Since LR modelling is far less data hungry than alternative modelling techniques, this technique may especially be useful in relatively small data sets. With very small data sets, any modelling technique will lead to poorly performing models. Our results confirm the generally accepted rule that reasonable predictive modelling requires at least 10 events per variable, even with a robust technique such as LR [11, 12, 15]. We note that larger numbers of events per variable are desirable to achieve better stability and higher expected performance.
The modelling techniques SVM and NN needed far more events per variable to generate models with a stable mean validated AUCvalue and an optimism converging towards zero. For models generated with the modelling technique RF, the optimism did not even converge towards zero at the largest number of events per variable that we evaluated.
Obviously, models generated by the same modelling technique as the reference model generally performed best, reflecting a “home advantage” over models generated by a different modelling technique than the reference model. The performance of models according to different reference models was provided for a fair assessment of the performance of the approaches considered.
While RF and LR models consistently performed well, CART consistently performed poorly. The poor performance of CART modelling may be explained by the fact that continuous variables need to be categorized, with optimal cutoffs determined from all possible cutoff points, and that possibly unnecessary higherorder interactions are assumed between all predictor variables. RF modelling is an obvious improvement over CART modelling [24]. It is hence remarkable that CART is still advocated as the preferred modelling technique for prediction in some disease areas, such as trauma [25]. A researcher must always carefully consider which modelling technique is appropriate in a specific situation. Using, for instance, a random forest technique just because the number of subjects is over 10,000 is too simplistic.

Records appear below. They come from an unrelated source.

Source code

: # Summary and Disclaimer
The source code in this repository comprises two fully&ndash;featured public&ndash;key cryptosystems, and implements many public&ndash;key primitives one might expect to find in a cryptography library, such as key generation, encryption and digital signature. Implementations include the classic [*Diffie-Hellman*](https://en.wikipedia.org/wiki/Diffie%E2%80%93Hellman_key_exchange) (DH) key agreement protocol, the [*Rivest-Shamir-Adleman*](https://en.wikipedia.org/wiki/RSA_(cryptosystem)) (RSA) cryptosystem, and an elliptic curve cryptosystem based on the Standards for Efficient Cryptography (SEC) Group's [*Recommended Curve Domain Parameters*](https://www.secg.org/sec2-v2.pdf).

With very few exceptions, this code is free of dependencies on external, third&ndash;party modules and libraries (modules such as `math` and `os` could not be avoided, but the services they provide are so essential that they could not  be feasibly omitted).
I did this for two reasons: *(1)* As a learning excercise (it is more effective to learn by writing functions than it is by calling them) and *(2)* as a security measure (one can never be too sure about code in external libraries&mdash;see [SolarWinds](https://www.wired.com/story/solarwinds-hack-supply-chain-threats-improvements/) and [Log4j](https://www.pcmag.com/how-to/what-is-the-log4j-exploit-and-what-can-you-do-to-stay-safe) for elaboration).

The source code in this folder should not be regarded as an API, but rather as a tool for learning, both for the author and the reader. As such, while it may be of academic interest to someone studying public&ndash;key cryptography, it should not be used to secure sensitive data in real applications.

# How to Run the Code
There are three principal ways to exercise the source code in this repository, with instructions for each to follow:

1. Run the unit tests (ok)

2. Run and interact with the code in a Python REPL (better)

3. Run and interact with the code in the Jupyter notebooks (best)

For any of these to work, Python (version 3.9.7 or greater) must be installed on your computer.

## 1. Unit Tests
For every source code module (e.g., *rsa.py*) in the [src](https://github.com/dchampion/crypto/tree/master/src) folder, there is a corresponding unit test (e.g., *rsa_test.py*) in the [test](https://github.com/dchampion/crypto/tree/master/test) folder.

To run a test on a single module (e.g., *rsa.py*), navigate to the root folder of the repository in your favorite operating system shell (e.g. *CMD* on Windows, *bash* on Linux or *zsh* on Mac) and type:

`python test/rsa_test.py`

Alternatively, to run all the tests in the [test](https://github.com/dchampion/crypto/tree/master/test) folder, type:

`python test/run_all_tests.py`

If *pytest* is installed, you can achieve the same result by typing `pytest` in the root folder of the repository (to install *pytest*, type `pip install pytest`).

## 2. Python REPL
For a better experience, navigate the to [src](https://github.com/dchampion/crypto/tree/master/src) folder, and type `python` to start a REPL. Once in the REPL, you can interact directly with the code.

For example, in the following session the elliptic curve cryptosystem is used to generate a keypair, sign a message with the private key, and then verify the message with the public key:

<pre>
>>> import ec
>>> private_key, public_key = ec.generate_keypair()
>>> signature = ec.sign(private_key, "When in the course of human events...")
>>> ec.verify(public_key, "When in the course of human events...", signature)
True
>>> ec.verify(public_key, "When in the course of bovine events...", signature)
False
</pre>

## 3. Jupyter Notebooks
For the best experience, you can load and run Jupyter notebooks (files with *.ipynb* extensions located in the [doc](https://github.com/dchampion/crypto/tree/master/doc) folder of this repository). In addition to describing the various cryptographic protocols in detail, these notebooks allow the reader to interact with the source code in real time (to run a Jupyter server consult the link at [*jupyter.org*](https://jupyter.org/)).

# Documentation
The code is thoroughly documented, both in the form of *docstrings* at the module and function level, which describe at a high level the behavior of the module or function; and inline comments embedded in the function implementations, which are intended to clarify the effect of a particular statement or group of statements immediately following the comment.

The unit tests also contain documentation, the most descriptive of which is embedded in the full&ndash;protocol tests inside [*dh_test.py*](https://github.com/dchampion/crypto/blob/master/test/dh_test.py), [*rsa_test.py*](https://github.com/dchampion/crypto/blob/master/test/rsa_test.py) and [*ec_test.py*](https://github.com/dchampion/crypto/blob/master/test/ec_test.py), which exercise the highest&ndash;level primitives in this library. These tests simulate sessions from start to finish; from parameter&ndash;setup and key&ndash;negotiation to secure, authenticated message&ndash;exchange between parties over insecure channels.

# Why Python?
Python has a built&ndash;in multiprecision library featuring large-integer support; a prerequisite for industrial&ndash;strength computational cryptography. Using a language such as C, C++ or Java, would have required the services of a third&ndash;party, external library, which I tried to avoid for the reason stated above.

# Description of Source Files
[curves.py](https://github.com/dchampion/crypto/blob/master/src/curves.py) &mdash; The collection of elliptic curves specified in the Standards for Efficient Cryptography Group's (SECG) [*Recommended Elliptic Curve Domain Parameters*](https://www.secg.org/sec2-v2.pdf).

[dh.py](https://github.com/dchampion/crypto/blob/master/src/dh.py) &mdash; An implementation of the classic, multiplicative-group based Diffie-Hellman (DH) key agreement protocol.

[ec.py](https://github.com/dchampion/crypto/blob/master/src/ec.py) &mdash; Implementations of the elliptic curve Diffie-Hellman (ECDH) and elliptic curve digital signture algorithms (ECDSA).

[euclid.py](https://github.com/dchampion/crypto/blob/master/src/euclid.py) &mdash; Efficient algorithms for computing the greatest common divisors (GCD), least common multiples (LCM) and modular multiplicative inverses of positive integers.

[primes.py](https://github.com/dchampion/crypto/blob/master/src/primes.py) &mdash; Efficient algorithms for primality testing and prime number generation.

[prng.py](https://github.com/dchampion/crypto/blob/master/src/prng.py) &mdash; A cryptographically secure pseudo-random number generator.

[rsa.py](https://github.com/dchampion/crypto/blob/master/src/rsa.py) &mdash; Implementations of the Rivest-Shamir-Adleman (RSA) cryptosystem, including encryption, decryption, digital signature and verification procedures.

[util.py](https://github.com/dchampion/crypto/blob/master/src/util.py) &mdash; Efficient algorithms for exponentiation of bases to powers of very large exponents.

The aim of our study was to investigate the data hungriness of the various modelling techniques and the aim was not to find the best modelling technique in AUC terms. To our knowledge, the data hungriness of various modelling techniques has not been assessed before for medical prediction problems. However, a few studies addressed this topic in the context of progressive sampling for the development of a power law to guide the required sample size for prediction modelling. For example, arithmetic sampling was applied with sample sizes of 100, 200, 300, 400 etc. to 11 of the UCI repository databases to obtain insight into the performance of a naive Bayes classifier [8]. This study led to required sample sizes from 300 to 2180 to be within 2% from the accuracy of a model built from the entire database. Other researchers modelled 3 of the larger databases from the UCI repository using different progressive sampling techniques [9]. Using the C4.5 modelling technique, which we consider a CART variant, sample sizes of 2000 for the LED database, 8000 for the CENSUS database and 12000 for the WAVEFORM database were required for a model being no more than 1% less accurate than a model based on all the available data.

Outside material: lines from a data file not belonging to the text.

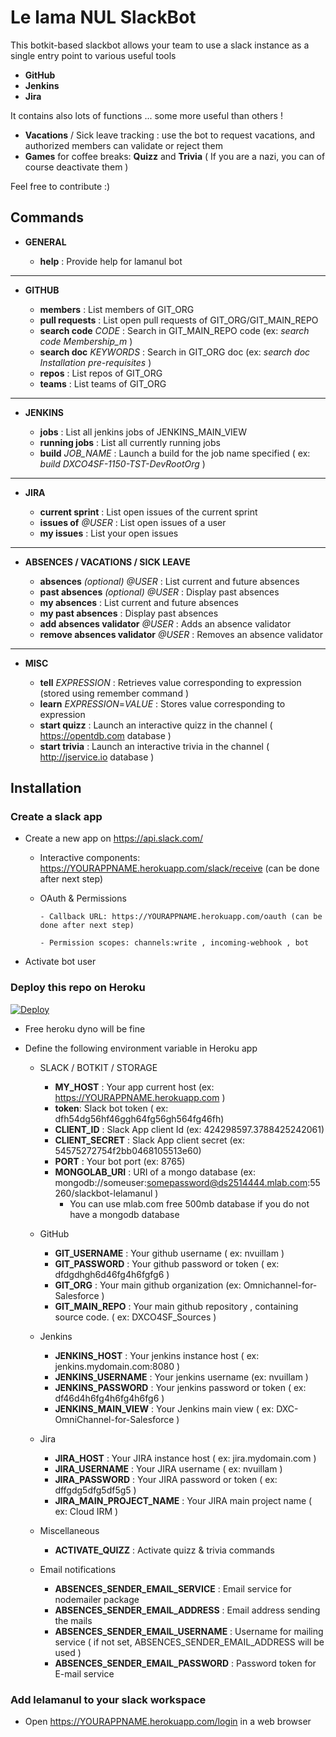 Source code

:# Le lama NUL SlackBot

This botkit-based slackbot allows your team to use a slack instance as a single entry point to various useful tools

- **GitHub**
- **Jenkins**
- **Jira**

It contains also lots of functions ... some more useful than others !

- **Vacations** / Sick leave tracking : use the bot to request vacations, and authorized members can validate or reject them
- **Games** for coffee breaks: **Quizz** and **Trivia** ( If you are a nazi, you can of course deactivate them )

Feel free to contribute :)


## Commands

- **GENERAL**

  - **help** : Provide help for lamanul bot

----------

- **GITHUB**

  - **members** : List members of GIT_ORG
  - **pull requests** : List open pull requests of GIT_ORG/GIT_MAIN_REPO
  - **search code** _CODE_ : Search in GIT_MAIN_REPO code (ex: _search code Membership_m_ )
  - **search doc** _KEYWORDS_ : Search in GIT_ORG doc (ex: _search doc Installation pre-requisites_ )
  - **repos** : List repos of GIT_ORG
  - **teams** : List teams of GIT_ORG

----------

- **JENKINS**

  - **jobs** : List all jenkins jobs of JENKINS_MAIN_VIEW
  - **running jobs** : List all currently running jobs  
  - **build** _JOB_NAME_ : Launch a build for the job name specified ( ex: _build DXCO4SF-1150-TST-DevRootOrg_ )

----------

- **JIRA**

  - **current sprint** : List open issues of the current sprint
  - **issues of** _@USER_ : List open issues of a user
  - **my issues**  : List your open issues

----------

- **ABSENCES / VACATIONS / SICK LEAVE**

  - **absences** _(optional) @USER_ : List current and future absences 
  - **past absences** _(optional) @USER_ : Display past absences 
  - **my absences** : List current and future absences 
  - **my past absences** : Display past absences
  - **add absences validator** _@USER_ : Adds an absence validator
  - **remove absences validator** _@USER_ : Removes an absence validator

----------

- **MISC**

  - **tell** _EXPRESSION_ : Retrieves value corresponding to expression (stored using remember command )
  - **learn** _EXPRESSION_=_VALUE_ : Stores value corresponding to expression
  - **start quizz** : Launch an interactive quizz in the channel ( https://opentdb.com database )
  - **start trivia** : Launch an interactive trivia in the channel ( http://jservice.io database )


## Installation

### Create a slack app

- Create a new app on https://api.slack.com/

  - Interactive components: https://YOURAPPNAME.herokuapp.com/slack/receive (can be done after next step)

  - OAuth & Permissions
  
  		- Callback URL: https://YOURAPPNAME.herokuapp.com/oauth (can be done after next step) 
      
  		- Permission scopes: channels:write , incoming-webhook , bot
 
 - Activate bot user

### Deploy this repo on Heroku

[![Deploy](https://www.herokucdn.com/deploy/button.svg)](https://heroku.com/deploy?template=https://github.com/nvuillam/slackbot-lelamanul)

- Free heroku dyno will be fine

- Define the following environment variable in Heroku app

  - SLACK / BOTKIT / STORAGE
    - **MY_HOST** : Your app current host (ex: https://YOURAPPNAME.herokuapp.com )
    - **token**: Slack bot token ( ex: dfh54dg56hf46ggh64fg56gh564fg46fh)
    - **CLIENT_ID** : Slack App client Id (ex: 424298597.3788425242061) 
    - **CLIENT_SECRET** : Slack App client secret (ex: 54575272754f2bb0468105513e60) 
    - **PORT** : Your bot port (ex: 8765)
    - **MONGOLAB_URI** : URI of a mongo database (ex: mongodb://someuser:somepassword@ds2514444.mlab.com:55260/slackbot-lelamanul )
      - You can use mlab.com free 500mb database if you do not have a mongodb database

  - GitHub
    - **GIT_USERNAME** : Your github username ( ex: nvuillam )
    - **GIT_PASSWORD** : Your github password or token ( ex: dfdgdhgh6d46fg4h6fgfg6 )
    - **GIT_ORG** : Your main github organization  (ex: Omnichannel-for-Salesforce )
    - **GIT_MAIN_REPO** : Your main github repository , containing source code. ( ex: DXCO4SF_Sources )

  - Jenkins
    - **JENKINS_HOST** : Your jenkins instance host ( ex: jenkins.mydomain.com:8080 )
    - **JENKINS_USERNAME** : Your jenkins username (ex: nvuillam )
    - **JENKINS_PASSWORD** : Your jenkins password or token ( ex: df46d4h6fg4h6fg4h6fg6 )
    - **JENKINS_MAIN_VIEW** : Your Jenkins main view ( ex: DXC-OmniChannel-for-Salesforce )

  - Jira
    - **JIRA_HOST** : Your JIRA instance host ( ex: jira.mydomain.com )
    - **JIRA_USERNAME** : Your JIRA username ( ex: nvuillam )
    - **JIRA_PASSWORD** : Your JIRA password or token ( ex: dffgdg5dfg5df5g5 )
    - **JIRA_MAIN_PROJECT_NAME** : Your JIRA main project name ( ex: Cloud IRM )

  - Miscellaneous
    - **ACTIVATE_QUIZZ** : Activate quizz & trivia commands
    
  - Email notifications
    - **ABSENCES_SENDER_EMAIL_SERVICE** : Email service for nodemailer package
    - **ABSENCES_SENDER_EMAIL_ADDRESS** : Email address sending the mails
    - **ABSENCES_SENDER_EMAIL_USERNAME** : Username for mailing service ( if not set, ABSENCES_SENDER_EMAIL_ADDRESS will be used )
    - **ABSENCES_SENDER_EMAIL_PASSWORD** : Password token for E-mail service

### Add lelamanul to your slack workspace

- Open https://YOURAPPNAME.herokuapp.com/login in a web browser
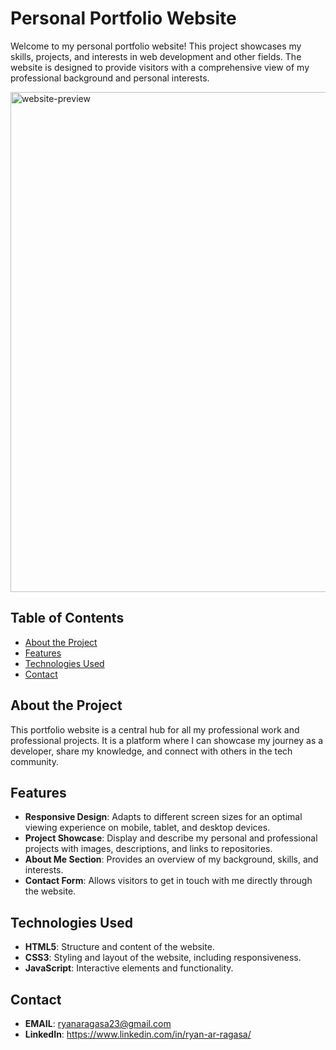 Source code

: # Personal Portfolio Website

Welcome to my personal portfolio website! This project showcases my skills, projects, and interests in web development and other fields. The website is designed to provide visitors with a comprehensive view of my professional background and personal interests.

<img width="800" alt="website-preview" src="https://github.com/user-attachments/assets/0cf5198f-5284-44f0-ace2-556f04acf628">

## Table of Contents
- [About the Project](#about-the-project)
- [Features](#features)
- [Technologies Used](#technologies-used)
- [Contact](#contact)

## About the Project
This portfolio website is a central hub for all my professional work and professional projects. It is a platform where I can showcase my journey as a developer, share my knowledge, and connect with others in the tech community.

## Features
- **Responsive Design**: Adapts to different screen sizes for an optimal viewing experience on mobile, tablet, and desktop devices.
- **Project Showcase**: Display and describe my personal and professional projects with images, descriptions, and links to repositories.
- **About Me Section**: Provides an overview of my background, skills, and interests.
- **Contact Form**: Allows visitors to get in touch with me directly through the website.

## Technologies Used
- **HTML5**: Structure and content of the website.
- **CSS3**: Styling and layout of the website, including responsiveness.
- **JavaScript**: Interactive elements and functionality.

## Contact

- **EMAIL**: ryanaragasa23@gmail.com
- **LinkedIn**: https://www.linkedin.com/in/ryan-ar-ragasa/
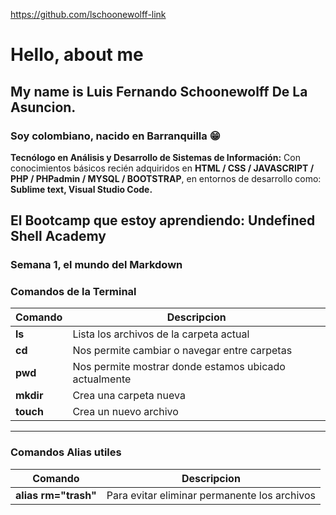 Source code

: https://github.com/lschoonewolff-link

# Hello, about me
## My name is Luis Fernando Schoonewolff De La Asuncion.
### Soy colombiano, nacido en Barranquilla 😁

**Tecnólogo en Análisis y Desarrollo de Sistemas de Información:** Con conocimientos básicos recién adquiridos en **HTML / CSS / JAVASCRIPT / PHP / PHPadmin / MYSQL / BOOTSTRAP**, en entornos de desarrollo como: **Sublime text, Visual Studio Code.**
## El Bootcamp que estoy aprendiendo: Undefined Shell Academy
### Semana 1, el mundo del Markdown
### Comandos de la Terminal
| Comando |Descripcion|
|---------|-----------|
|**ls**|Lista los archivos de la carpeta actual|
|**cd**|Nos permite cambiar o navegar entre carpetas|
|**pwd**|Nos permite mostrar donde estamos ubicado actualmente|
|**mkdir**|Crea una carpeta nueva|
|**touch**|Crea un nuevo archivo|
-------------------------------------------------------------
### Comandos Alias utiles
|Comando|Descripcion|
|-------|-----------|
|**alias rm="trash"**|Para evitar eliminar permanente los archivos|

Another study compared the performance of 6 data mining tools at various sample sizes for 2 test databases (test database I with 50,000 records and test data base II with 1,500,000 records), using accuracy as the performance measure. For test database I, for all tools, a stable level of accuracy was reached at 16,000 records, and for test database II, for all tools, a stable level was reached at 8000 records [10]. The results of our study are in line with these studies. Although we used mean validated AUCvalues instead of accuracy to measure the performance of the models, we also found that the more complex modelling techniques required large numbers of events per variable to generate models with optimism <0.01.
A number of limitations need to be considered. Firstly, we used three cohorts with dichotomous outcomes, in which nonlinearity was not a major issue. While this may be common in medical research, it limited the ability for some modern modelling techniques to outperform traditional logistic regression modelling. If important nonlinearity is truly present in a data set, techniques that capture such nonlinear patterns well are obviously attractive. Various approaches can be considered to address nonlinearity within the regression framework, including restricted cubic splines and fractional polynomials [15, 26]. Secondly, we used default settings for the modelling techniques [8]. Further research might investigate our evaluated models, but also other modelling techniques such as LASSO, using other cohorts, and also using other settings for the modelling (such as pruning options, priors, and number of subjects in the end nodes).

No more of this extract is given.